Vinnl · on Aug 24, 2020

Interestingly each of those arguments also applies to publishing an article describing your work.

arcanus · on Aug 24, 2020

> Scientists really need to publish their code artifacts, and we can no longer just say "Well they're scientists or mathematicians" and allow that as an excuse for terrible code with no testing specs.

You are blaming scientists but speaking from my personal experience as a computational scientist, this exists because there are few structures in place that incentivize strong programming practices.

* Funding agencies do not provide support for verification and validation of scientific software (typically)

* Few journals require assess code reproducibility and few require public code (few require even public data)

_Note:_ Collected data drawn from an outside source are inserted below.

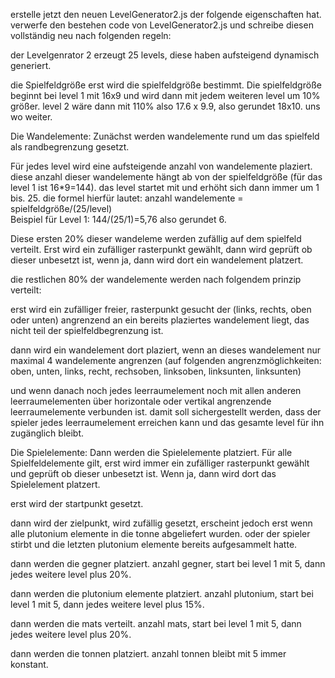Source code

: erstelle jetzt den neuen LevelGenerator2.js der folgende eigenschaften hat. 
verwerfe den bestehen code von LevelGenerator2.js und schreibe diesen vollständig neu nach folgenden regeln:

der Levelgenrator 2 erzeugt 25 levels, diese haben aufsteigend dynamisch generiert. 

die Spielfeldgröße
erst wird die spielfeldgröße bestimmt. Die spielfeldgröße beginnt bei level 1 mit 16x9 und wird dann mit jedem weiteren level um 10% größer. level 2 wäre dann mit 110% also 17.6 x 9.9, also gerundet 18x10. uns wo weiter. 

Die Wandelemente:
Zunächst werden wandelemente rund um das spielfeld als randbegrenzung gesetzt. 

Für jedes level wird eine aufsteigende anzahl von wandelemente plaziert. diese anzahl dieser wandelemente hängt ab von der spielfeldgröße (für das level 1 ist 16*9=144). das level startet mit  und erhöht sich dann immer um 1 bis. 25. 
die formel hierfür lautet:
anzahl wandelemente = spielfeldgröße/(25/level)  
Beispiel für Level 1: 144/(25/1)=5,76 also gerundet 6.

Diese ersten 20% dieser wandeleme werden zufällig auf dem spielfeld verteilt. Erst wird ein zufälliger rasterpunkt gewählt, dann wird geprüft ob dieser unbesetzt ist, wenn ja, dann wird dort ein wandelement platzert. 

die restlichen 80% der wandelemente werden nach folgendem prinzip verteilt:

erst wird ein zufälliger freier, rasterpunkt gesucht der (links, rechts, oben oder unten) angrenzend an ein bereits plaziertes wandelement liegt, das nicht teil der spielfeldbegrenzung ist. 

dann wird ein wandelement dort plaziert, 
wenn an dieses wandelement nur maximal 4 wandelemente angrenzen (auf folgenden angrenzmöglichkeiten: oben, unten, links, recht, rechsoben, linksoben, linksunten, linksunten)

und wenn danach noch jedes leerraumelement noch mit allen anderen leerraumelementen über horizontale oder vertikal angrenzende leerraumelemente verbunden ist. damit soll sichergestellt werden, dass der spieler jedes leerraumelement erreichen kann und das gesamte level für ihn zugänglich bleibt.
 
Die Spielelemente:
Dann werden die Spielelemente platziert. Für alle Spielfeldelemente gilt, erst wird immer ein zufälliger rasterpunkt gewählt und geprüft ob dieser unbesetzt ist. Wenn ja, dann wird dort das Spielelement platzert.

erst wird der startpunkt gesetzt. 

dann wird der zielpunkt, wird zufällig gesetzt, erscheint jedoch erst wenn alle plutonium elemente in die tonne abgeliefert wurden. oder der spieler stirbt und die letzten plutonium elemente bereits aufgesammelt hatte.  

dann werden die gegner platziert. anzahl gegner, start bei level 1 mit 5, dann jedes weitere level plus 20%. 

dann werden die plutonium elemente platziert. anzahl plutonium, start  bei level 1 mit 5, dann jedes weitere level plus 15%. 

dann werden die mats verteilt. anzahl mats, start bei level 1 mit 5, dann jedes weitere level plus 20%. 

dann werden die tonnen platziert. anzahl tonnen bleibt mit 5 immer konstant. 

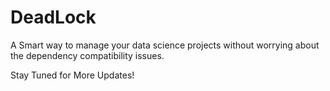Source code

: # DeadLock

A Smart way to manage your data science projects without worrying about the dependency compatibility issues.

Stay Tuned for More Updates!
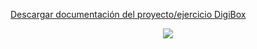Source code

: 

[Descargar documentación del proyecto/ejercicio DigiBox](http://www.americasono.com/test_digibox/DOCUMENTACION%20EJERCICIO%20DIGIBOX.docx)


<p align="center"><img src="https://laravel.com/assets/img/components/logo-laravel.svg"></p>

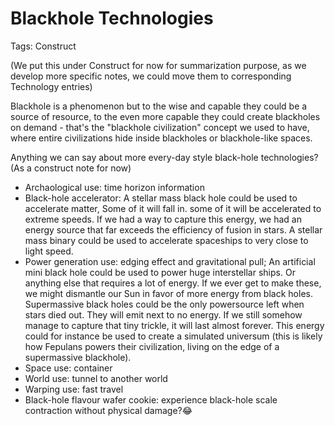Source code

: # Blackhole Technologies

Tags: Construct

(We put this under Construct for now for summarization purpose, as we develop more specific notes, we could move them to corresponding Technology entries)

Blackhole is a phenomenon but to the wise and capable they could be a source of resource, to the even more capable they could create blackholes on demand - that's the "blackhole civilization" concept we used to have, where entire civilizations hide inside blackholes or blackhole-like spaces.

Anything we can say about more every-day style black-hole technologies? (As a construct note for now)

* Archaological use: time horizon information
* Black-hole accelerator: A stellar mass black hole could be used to accelerate matter, Some of it will fall in. some of it will be accelerated to extreme speeds. If we had a way to capture this energy, we had an energy source that far exceeds the efficiency of fusion in stars. A stellar mass binary could be used to accelerate spaceships to very close to light speed.
* Power generation use: edging effect and gravitational pull; An artificial mini black hole could be used to power huge interstellar ships. Or anything else that requires a lot of energy. If we ever get to make these, we might dismantle our Sun in favor of more energy from black holes. Supermassive black holes could be the only powersource left when stars died out. They will emit next to no energy. If we still somehow manage to capture that tiny trickle, it will last almost forever. This energy could for instance be used to create a simulated universum (this is likely how Fepulans powers their civilization, living on the edge of a supermassive blackhole).
* Space use: container
* World use: tunnel to another world
* Warping use: fast travel
* Black-hole flavour wafer cookie: experience black-hole scale contraction without physical damage?😂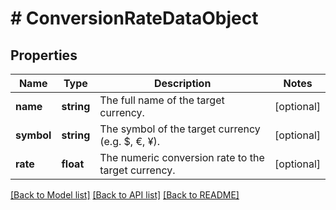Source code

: # # ConversionRateDataObject

## Properties

Name | Type | Description | Notes
------------ | ------------- | ------------- | -------------
**name** | **string** | The full name of the target currency. | [optional]
**symbol** | **string** | The symbol of the target currency (e.g. $, €, ¥). | [optional]
**rate** | **float** | The numeric conversion rate to the target currency. | [optional]

[[Back to Model list]](../../README.md#models) [[Back to API list]](../../README.md#endpoints) [[Back to README]](../../README.md)
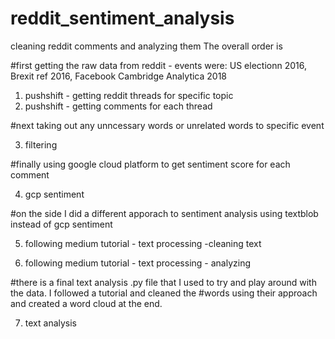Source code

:# reddit_sentiment_analysis
cleaning reddit comments and analyzing them
The overall order is 

#first getting the raw data from reddit - events were: US electionn 2016, Brexit ref 2016, Facebook Cambridge Analytica 2018

1. pushshift - getting reddit threads for specific topic
2. pushshift - getting comments for each thread

#next taking out any unncessary words or unrelated words to specific event

3. filtering

#finally using google cloud platform to get sentiment score for each comment

4. gcp sentiment

#on the side I did a different apporach to sentiment analysis using textblob instead of gcp sentiment

5. following medium tutorial - text processing -cleaning text

6. following medium tutorial - text processing - analyzing

#there is a final text analysis .py file that I used to try and play around with the data. I followed a tutorial and cleaned the
#words using their approach and created a word cloud at the end. 

7. text analysis 

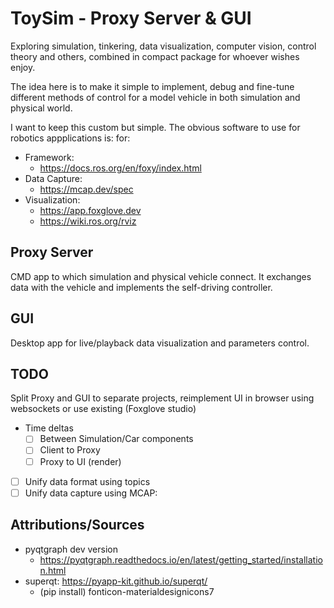 # ToySim - Proxy Server & GUI

Exploring simulation, tinkering, data visualization, computer vision, control theory and others, combined in compact package for whoever wishes enjoy.

The idea here is to make it simple to implement, debug and fine-tune different methods of control for a model vehicle in both simulation and physical world.

I want to keep this custom but simple. The obvious software to use for robotics appplications is:
for:
 - Framework:
   - https://docs.ros.org/en/foxy/index.html
 - Data Capture:
   - https://mcap.dev/spec
 - Visualization:
   - https://app.foxglove.dev
   - https://wiki.ros.org/rviz

## Proxy Server

CMD app to which simulation and physical vehicle connect. It exchanges data with the vehicle and implements the self-driving controller.

## GUI

Desktop app for live/playback data visualization and parameters control.

## TODO

Split Proxy and GUI to separate projects, reimplement UI in browser using websockets or use existing (Foxglove studio)

- Time deltas
  - [ ] Between Simulation/Car components
  - [ ] Client to Proxy
  - [ ] Proxy to UI (render)
- [ ] Unify data format using topics
- [ ] Unify data capture using MCAP:

## Attributions/Sources

- pyqtgraph dev version
  - https://pyqtgraph.readthedocs.io/en/latest/getting_started/installation.html
- superqt: https://pyapp-kit.github.io/superqt/
  - (pip install) fonticon-materialdesignicons7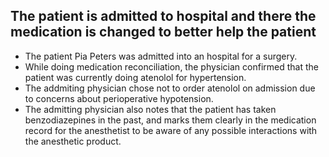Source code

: ## The patient is admitted to hospital and there the medication is changed to better help the patient

* The patient Pia Peters was admitted into an hospital for a surgery.
* While doing medication reconciliation, the physician confirmed that the patient was currently doing atenolol for hypertension.
* The addmiting physician chose not to order atenolol on admission due to concerns about perioperative hypotension.
* The admitting physician also notes that the patient has taken benzodiazepines in the past, and marks them clearly in the medication record for the anesthetist to be aware of any possible interactions with the anesthetic product.



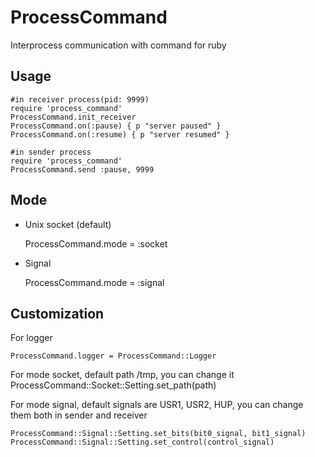 # ProcessCommand

Interprocess communication with command for ruby

## Usage

    #in receiver process(pid: 9999)
    require 'process_command'
    ProcessCommand.init_receiver
    ProcessCommand.on(:pause) { p "server paused" }
    ProcessCommand.on(:resume) { p "server resumed" }

    #in sender process
    require 'process_command'
    ProcessCommand.send :pause, 9999

## Mode

* Unix socket (default)

    ProcessCommand.mode = :socket

* Signal

    ProcessCommand.mode = :signal

## Customization

For logger

    ProcessCommand.logger = ProcessCommand::Logger

For mode socket, default path /tmp, you can change it
    ProcessCommand::Socket::Setting.set_path(path)

For mode signal, default signals are USR1, USR2, HUP, you can change them both in sender and receiver

    ProcessCommand::Signal::Setting.set_bits(bit0_signal, bit1_signal)
    ProcessCommand::Signal::Setting.set_control(control_signal)
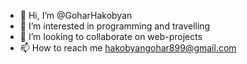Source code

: - 👋 Hi, I’m @GoharHakobyan
- 👀 I’m interested in programming and travelling
- 💞️ I’m looking to collaborate on web-projects
- 📫 How to reach me hakobyangohar899@gmail.com

<!---
GoharHakobyan/GoharHakobyan is a ✨ special ✨ repository because its `README.md` (this file) appears on your GitHub profile.
You can click the Preview link to take a look at your changes.
--->
 
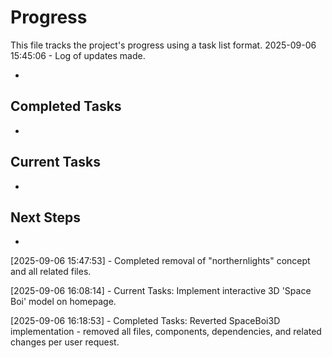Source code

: # Progress

This file tracks the project's progress using a task list format.
2025-09-06 15:45:06 - Log of updates made.

-

## Completed Tasks

-

## Current Tasks

-

## Next Steps

-

[2025-09-06 15:47:53] - Completed removal of "northernlights" concept and all related files.

[2025-09-06 16:08:14] - Current Tasks: Implement interactive 3D 'Space Boi' model on homepage.

[2025-09-06 16:18:53] - Completed Tasks: Reverted SpaceBoi3D implementation - removed all files, components, dependencies, and related changes per user request.
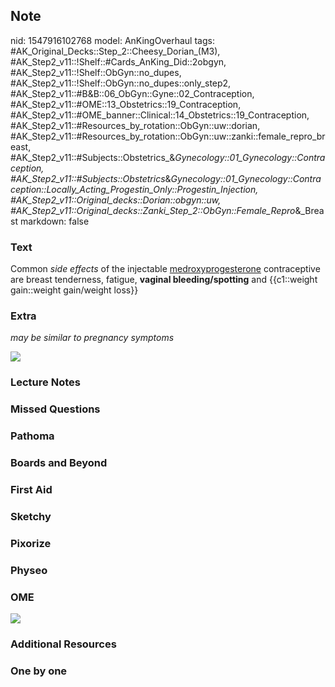 ## Note
nid: 1547916102768
model: AnKingOverhaul
tags: #AK_Original_Decks::Step_2::Cheesy_Dorian_(M3), #AK_Step2_v11::!Shelf::#Cards_AnKing_Did::2obgyn, #AK_Step2_v11::!Shelf::ObGyn::no_dupes, #AK_Step2_v11::!Shelf::ObGyn::no_dupes::only_step2, #AK_Step2_v11::#B&B::06_ObGyn::Gyne::02_Contraception, #AK_Step2_v11::#OME::13_Obstetrics::19_Contraception, #AK_Step2_v11::#OME_banner::Clinical::14_Obstetrics::19_Contraception, #AK_Step2_v11::#Resources_by_rotation::ObGyn::uw::dorian, #AK_Step2_v11::#Resources_by_rotation::ObGyn::uw::zanki::female_repro_breast, #AK_Step2_v11::#Subjects::Obstetrics_&_Gynecology::01_Gynecology::Contraception, #AK_Step2_v11::#Subjects::Obstetrics_&_Gynecology::01_Gynecology::Contraception::Locally_Acting_Progestin_Only::Progestin_Injection, #AK_Step2_v11::Original_decks::Dorian::obgyn::uw, #AK_Step2_v11::Original_decks::Zanki_Step_2::ObGyn::Female_Repro_&_Breast
markdown: false

### Text
Common <i>side effects</i> of the injectable
<u>medroxyprogesterone</u> contraceptive are breast tenderness,
fatigue, <b>vaginal bleeding/spotting</b> and {{c1::weight
gain::weight gain/weight loss}}

### Extra
<i>may be similar to pregnancy symptoms</i>
<div><img class="resizer" src=
"http://www.ncregister.com/images/uploads/Depo-Provera-Injection.jpg"></div>

### Lecture Notes


### Missed Questions


### Pathoma


### Boards and Beyond


### First Aid


### Sketchy


### Pixorize


### Physeo


### OME
<div class="ome-widget">
  <a href=
  "https://onlinemeded.org/spa/obstetrics/contraception/acquire?ref=anki">
  <img src="_OME_AnkiFlashcards_Lesson_1.png"></a>
</div>

### Additional Resources


### One by one

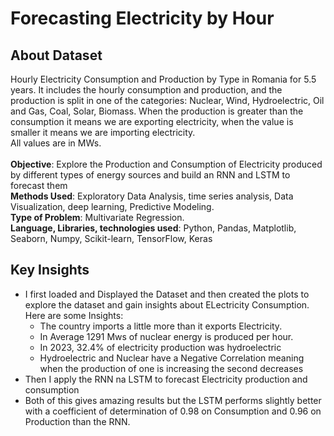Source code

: # Forecasting Electricity by Hour 
## About Dataset

Hourly Electricity Consumption and Production by Type in Romania for 5.5 years.
It includes the hourly consumption and production, and the production is split in one of the categories: Nuclear, Wind, Hydroelectric, Oil and Gas, Coal, Solar, Biomass.
When the production is greater than the consumption it means we are exporting electricity, when the value is smaller it means we are importing electricity.<br>
All values are in MWs.<br><br>
**Objective**: Explore the Production and Consumption of Electricity produced by different types of energy sources and build an RNN and LSTM to forecast them <br>
**Methods Used**: Exploratory Data Analysis, time series analysis,  Data Visualization, deep learning, Predictive Modeling.<br>
**Type of Problem**: Multivariate Regression.<br>
**Language, Libraries, technologies used**: Python, Pandas, Matplotlib, Seaborn, Numpy, Scikit-learn, TensorFlow, Keras <br>
## Key Insights
- I first loaded and Displayed the Dataset and then created the plots to explore the dataset and gain insights about ELectricity Consumption. Here are some Insights:
  - The country imports a little more than it exports Electricity.
  - In Average 1291 Mws of nuclear energy is produced per hour.
  -  In 2023, 32.4% of electricity production was hydroelectric
  -  Hydroelectric and Nuclear have a Negative Correlation meaning when the production of one is increasing the second decreases
- Then I apply the RNN na LSTM to forecast Electricity production and consumption
- Both of this gives amazing results but the LSTM performs slightly better with a coefficient of determination of 0.98 on Consumption and 0.96 on Production than the RNN.

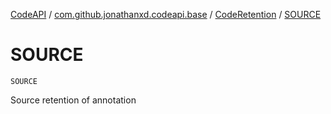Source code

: [CodeAPI](../../index.md) / [com.github.jonathanxd.codeapi.base](../index.md) / [CodeRetention](index.md) / [SOURCE](.)

# SOURCE

`SOURCE`

Source retention of annotation

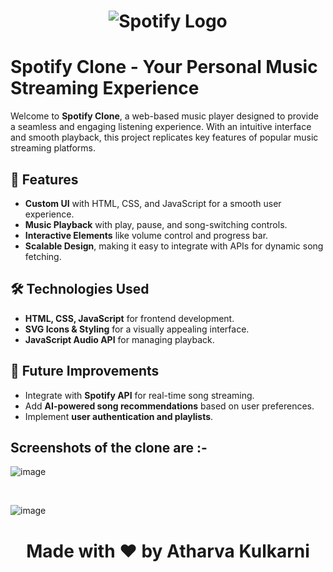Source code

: # <p align="center">![Spotify Logo](https://upload.wikimedia.org/wikipedia/commons/2/26/Spotify_logo_with_text.svg) </p>

# Spotify Clone - Your Personal Music Streaming Experience

Welcome to **Spotify Clone**, a web-based music player designed to provide a seamless and engaging listening experience. With an intuitive interface and smooth playback, this project replicates key features of popular music streaming platforms.

## 🚀 Features
- **Custom UI** with HTML, CSS, and JavaScript for a smooth user experience.
- **Music Playback** with play, pause, and song-switching controls.
- **Interactive Elements** like volume control and progress bar.
- **Scalable Design**, making it easy to integrate with APIs for dynamic song fetching.

## 🛠️ Technologies Used
- **HTML, CSS, JavaScript** for frontend development.
- **SVG Icons & Styling** for a visually appealing interface.
- **JavaScript Audio API** for managing playback.

## 📌 Future Improvements
- Integrate with **Spotify API** for real-time song streaming.
- Add **AI-powered song recommendations** based on user preferences.
- Implement **user authentication and playlists**.

## Screenshots of the clone are :- 
![image](https://github.com/user-attachments/assets/ba75c360-c959-418b-9b36-35ce4c73a959)

<br>

![image](https://github.com/user-attachments/assets/13abdc16-a952-4264-bf59-ee5599882881)



#  <p align="center">Made with ❤️ by Atharva Kulkarni</p>
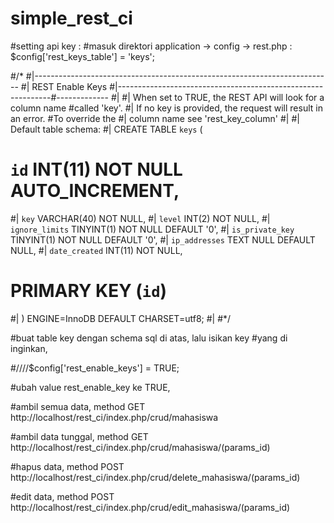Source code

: # simple_rest_ci


#setting api key :
#masuk direktori application -> config -> rest.php :
$config['rest_keys_table'] = 'keys';

#/*
#|--------------------------------------------------------------------------
#| REST Enable Keys
#|-------------------------------------------------------------#-------------
#|
#| When set to TRUE, the REST API will look for a column name #called 'key'.
#| If no key is provided, the request will result in an error. #To override the
#| column name see 'rest_key_column'
#|
#| Default table schema:
#|   CREATE TABLE `keys` (
#       `id` INT(11) NOT NULL AUTO_INCREMENT,
#|       `key` VARCHAR(40) NOT NULL,
#|       `level` INT(2) NOT NULL,
#|       `ignore_limits` TINYINT(1) NOT NULL DEFAULT '0',
#|       `is_private_key` TINYINT(1)  NOT NULL DEFAULT '0',
#|       `ip_addresses` TEXT NULL DEFAULT NULL,
#|       `date_created` INT(11) NOT NULL,
#       PRIMARY KEY (`id`)
#|   ) ENGINE=InnoDB DEFAULT CHARSET=utf8;
#|
#*/

#buat table key dengan schema sql di atas, lalu isikan key #yang di inginkan,



#////$config['rest_enable_keys'] = TRUE;

#ubah value rest_enable_key ke TRUE,





#ambil semua data, method GET http://localhost/rest_ci/index.php/crud/mahasiswa

#ambil data tunggal, method GET http://localhost/rest_ci/index.php/crud/mahasiswa/(params_id)

#hapus data, method POST http://localhost/rest_ci/index.php/crud/delete_mahasiswa/(params_id)

#edit data, method POST http://localhost/rest_ci/index.php/crud/edit_mahasiswa/(params_id)
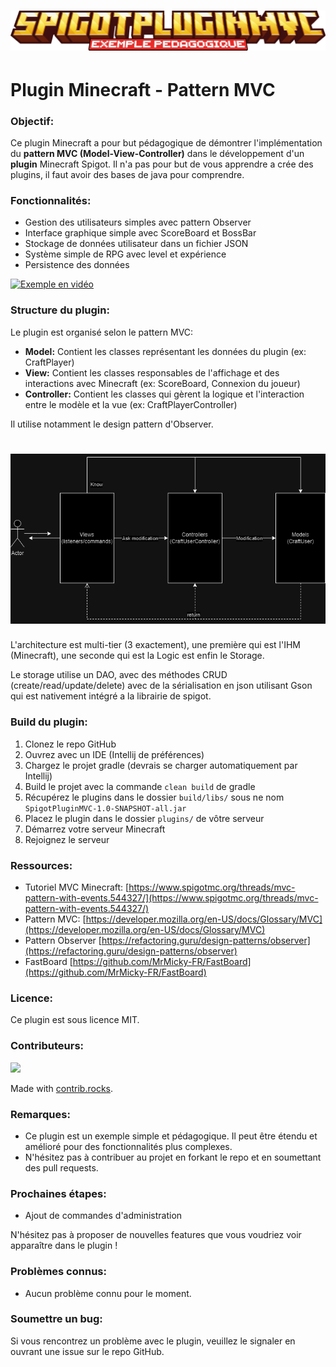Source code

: <h1 align="center">
  <img src="https://raw.githubusercontent.com/Sorax5/SpigotPluginMVC/master/assets/minecraft_title.png">
</h1>

# Plugin Minecraft - Pattern MVC

### **Objectif:**

Ce plugin Minecraft a pour but pédagogique de démontrer l'implémentation du **pattern MVC (Model-View-Controller)** dans le développement d'un **plugin** Minecraft Spigot.
Il n'a pas pour but de vous apprendre a crée des plugins, il faut avoir des bases de java pour comprendre.

### **Fonctionnalités:**

* Gestion des utilisateurs simples avec pattern Observer
* Interface graphique simple avec ScoreBoard et BossBar
* Stockage de données utilisateur dans un fichier JSON
* Système simple de RPG avec level et expérience
* Persistence des données

[![Exemple en vidéo](https://img.youtube.com/vi/RI41xBlDplI/0.jpg)](https://www.youtube.com/watch?v=RI41xBlDplI)

### **Structure du plugin:**

Le plugin est organisé selon le pattern MVC:

* **Model:** Contient les classes représentant les données du plugin (ex: CraftPlayer)
* **View:** Contient les classes responsables de l'affichage et des interactions avec Minecraft (ex: ScoreBoard, Connexion du joueur)
* **Controller:** Contient les classes qui gèrent la logique et l'interaction entre le modèle et la vue (ex: CraftPlayerController)

Il utilise notamment le design pattern d'Observer.

<h1 align="center">
  <img src="https://raw.githubusercontent.com/Sorax5/SpigotPluginMVC/master/assets/mvc_exemple.png">
</h1>

L'architecture est multi-tier (3 exactement), une première qui est l'IHM (Minecraft), une seconde qui est la Logic est enfin le Storage.

Le storage utilise un DAO, avec des méthodes CRUD (create/read/update/delete) avec de la sérialisation en json utilisant Gson qui est nativement intégré a la librairie de spigot.

### **Build du plugin:**

1. Clonez le repo GitHub
2. Ouvrez avec un IDE (Intellij de préférences)
3. Chargez le projet gradle (devrais se charger automatiquement par Intellij)
4. Build le projet avec la commande `clean build` de gradle
5. Récupérez le plugins dans le dossier `build/libs/` sous ne nom `SpigotPluginMVC-1.0-SNAPSHOT-all.jar`
6. Placez le plugin dans le dossier `plugins/` de vôtre serveur
2. Démarrez votre serveur Minecraft
3. Rejoignez le serveur

### **Ressources:**

* Tutoriel MVC Minecraft: [https://www.spigotmc.org/threads/mvc-pattern-with-events.544327/](https://www.spigotmc.org/threads/mvc-pattern-with-events.544327/)
* Pattern MVC: [https://developer.mozilla.org/en-US/docs/Glossary/MVC](https://developer.mozilla.org/en-US/docs/Glossary/MVC)
* Pattern Observer [https://refactoring.guru/design-patterns/observer](https://refactoring.guru/design-patterns/observer)
* FastBoard [https://github.com/MrMicky-FR/FastBoard](https://github.com/MrMicky-FR/FastBoard)

### **Licence:**

Ce plugin est sous licence MIT.

### **Contributeurs:**

<a href="https://github.com/Sorax5/SpigotPluginMVC/graphs/contributors">
  <img src="https://contrib.rocks/image?repo=Sorax5/SpigotPluginMVC" />
</a>

Made with [contrib.rocks](https://contrib.rocks).

### **Remarques:**

* Ce plugin est un exemple simple et pédagogique. Il peut être étendu et amélioré pour des fonctionnalités plus complexes.
* N'hésitez pas à contribuer au projet en forkant le repo et en soumettant des pull requests.

### **Prochaines étapes:**

* Ajout de commandes d'administration

N'hésitez pas à proposer de nouvelles features que vous voudriez voir apparaître dans le plugin !

### **Problèmes connus:**

* Aucun problème connu pour le moment.

### **Soumettre un bug:**

Si vous rencontrez un problème avec le plugin, veuillez le signaler en ouvrant une issue sur le repo GitHub.
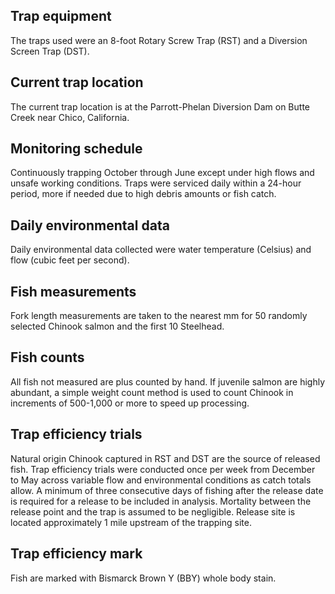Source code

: ## Trap equipment
The traps used were an 8-foot Rotary Screw Trap (RST) and a Diversion Screen Trap (DST).

## Current trap location
The current trap location is at the Parrott-Phelan Diversion Dam on Butte Creek near Chico, California.

## Monitoring schedule
Continuously trapping October through June except under high flows and unsafe working conditions. Traps were serviced daily within a 24-hour period, more if needed due to high debris amounts or fish catch.

## Daily environmental data
Daily environmental data collected were water temperature (Celsius) and flow (cubic feet per second).

## Fish measurements
Fork length measurements are taken to the nearest mm for 50 randomly selected Chinook salmon and the first 10 Steelhead.

## Fish counts
All fish not measured are plus counted by hand. If juvenile salmon are highly abundant, a simple weight count method is used to count Chinook in increments of 500-1,000 or more to speed up processing.

## Trap efficiency trials
Natural origin Chinook captured in RST and DST are the source of released fish. Trap efficiency trials were conducted once per week from December to May across variable flow and environmental conditions as catch totals allow.  A minimum of three consecutive days of fishing after the release date is required for a release to be included in analysis. Mortality between the release point and the trap is assumed to be negligible. Release site is located approximately 1 mile upstream of the trapping site.

## Trap efficiency mark
Fish are marked with Bismarck Brown Y (BBY) whole body stain. 
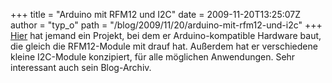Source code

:+++
title = "Arduino mit RFM12 und I2C"
date = 2009-11-20T13:25:07Z
author = "typ_o"
path = "/blog/2009/11/20/arduino-mit-rfm12-und-i2c"
+++
[Hier](https://news.jeelabs.org/projects/) hat jemand ein Projekt, bei
dem er Arduino-kompatible Hardware baut, die gleich die RFM12-Module mit
drauf hat. Außerdem hat er verschiedene kleine I2C-Module konzipiert,
für alle möglichen Anwendungen. Sehr interessant auch sein Blog-Archiv.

* There are few funded studies to reproduce major existing studies

Until these structural challenges are addressed, scientists will not have sufficient incentive to change their behavior.

> Scientific code needs to have tests, a minimal amount of test coverage, and code/data used really need to be published and run by volunteers/editors in the same way papers are reviewed, even for non-computer science journals.

I completely agree.

geoalchimista · on Aug 24, 2020

Second this. Research code is already hard, and with misaligned incentives from the funding agencies and grad school pipelines, it's an uphill battle. Not to mention that professors with an outdated mindset might discourage graduate students from committing too much time to work on scientific code. "We are scientists, not programmers. Coding doesn't advance your career" is often an excuse for that.

In my opinion, enforcing standards without addressing this root cause is not gonna fix the problem. Worse, students and early career researchers will bear the brunt of increased workload and code compliance requirements from journals. Big, well-funded labs that can afford a research engineer position is gonna have an edge over small labs that cannot do so.

bartvbl · on Aug 24, 2020

The graphics community has started an interesting initiative at this end: http://www.replicabilitystamp.org/

After a paper has been accepted, authors can submit a repository containing a script which automatically replicates results shown in the paper. After a reviewer confirms that the results were indeed replicable, the paper gets a small badge next to its title.

While there could certainly be improvements, I think it's a step in the right direction.